About this task → In the listing below, the lines starting with the line with "드랍 아이템 프리펩 가시성 향상" and going on through the line with "SkillMp UI 추가" are to be reproduced exactly, and only those.

Exercise input →
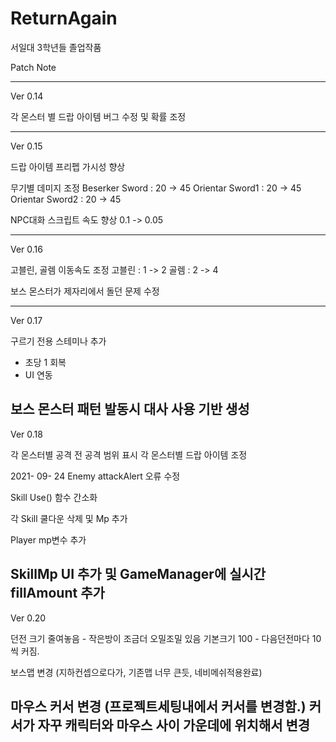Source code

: # ReturnAgain
서일대 3학년들 졸업작품

Patch Note

-------------------------------------------------
Ver 0.14

각 몬스터 별 드랍 아이템 버그 수정 및 확률 조정

-------------------------------------------------
Ver 0.15

드랍 아이템 프리펩 가시성 향상

무기별 데미지 조정
  Beserker Sword : 20 -> 45
  Orientar Sword1 : 20 -> 45
  Orientar Sword2 : 20 -> 45

NPC대화 스크립트 속도 향상
  0.1 -> 0.05 

-------------------------------------------------
Ver 0.16

고블린, 골렘 이동속도 조정
고블린 : 1 -> 2
골렘 : 2 -> 4

보스 몬스터가 제자리에서 돌던 문제 수정

-------------------------------------------------
Ver 0.17

구르기 전용 스테미나 추가
 - 초당 1 회복
 - UI 연동

보스 몬스터 패턴 발동시 대사 사용 기반 생성
-------------------------------------------------
Ver 0.18

각 몬스터별 공격 전 공격 범위 표시
각 몬스터별 드랍 아이템 조정

2021- 09- 24 
Enemy attackAlert 오류 수정 

Skill Use() 함수 간소화

각 Skill 쿨다운 삭제 및 Mp 추가

Player mp변수 추가

SkillMp UI 추가 및 GameManager에 실시간 fillAmount  추가
----------------------------------------------------
Ver 0.20

던전 크기 줄여놓음 - 작은방이 조금더 오밀조밀 있음
기본크기 100 - 다음던전마다 10씩 커짐.

보스맵 변경 (지하컨셉으로다가, 기존맵 너무 큰듯, 네비메쉬적용완료)

마우스 커서 변경 (프로젝트세팅내에서 커서를 변경함.)
커서가 자꾸 캐릭터와 마우스 사이 가운데에 위치해서 변경
------------------------------------------------------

Problem solution →
드랍 아이템 프리펩 가시성 향상

무기별 데미지 조정
  Beserker Sword : 20 -> 45
  Orientar Sword1 : 20 -> 45
  Orientar Sword2 : 20 -> 45

NPC대화 스크립트 속도 향상
  0.1 -> 0.05 

-------------------------------------------------
Ver 0.16

고블린, 골렘 이동속도 조정
고블린 : 1 -> 2
골렘 : 2 -> 4

보스 몬스터가 제자리에서 돌던 문제 수정

-------------------------------------------------
Ver 0.17

구르기 전용 스테미나 추가
 - 초당 1 회복
 - UI 연동

보스 몬스터 패턴 발동시 대사 사용 기반 생성
-------------------------------------------------
Ver 0.18

각 몬스터별 공격 전 공격 범위 표시
각 몬스터별 드랍 아이템 조정

2021- 09- 24 
Enemy attackAlert 오류 수정 

Skill Use() 함수 간소화

각 Skill 쿨다운 삭제 및 Mp 추가

Player mp변수 추가

SkillMp UI 추가 및 GameManager에 실시간 fillAmount  추가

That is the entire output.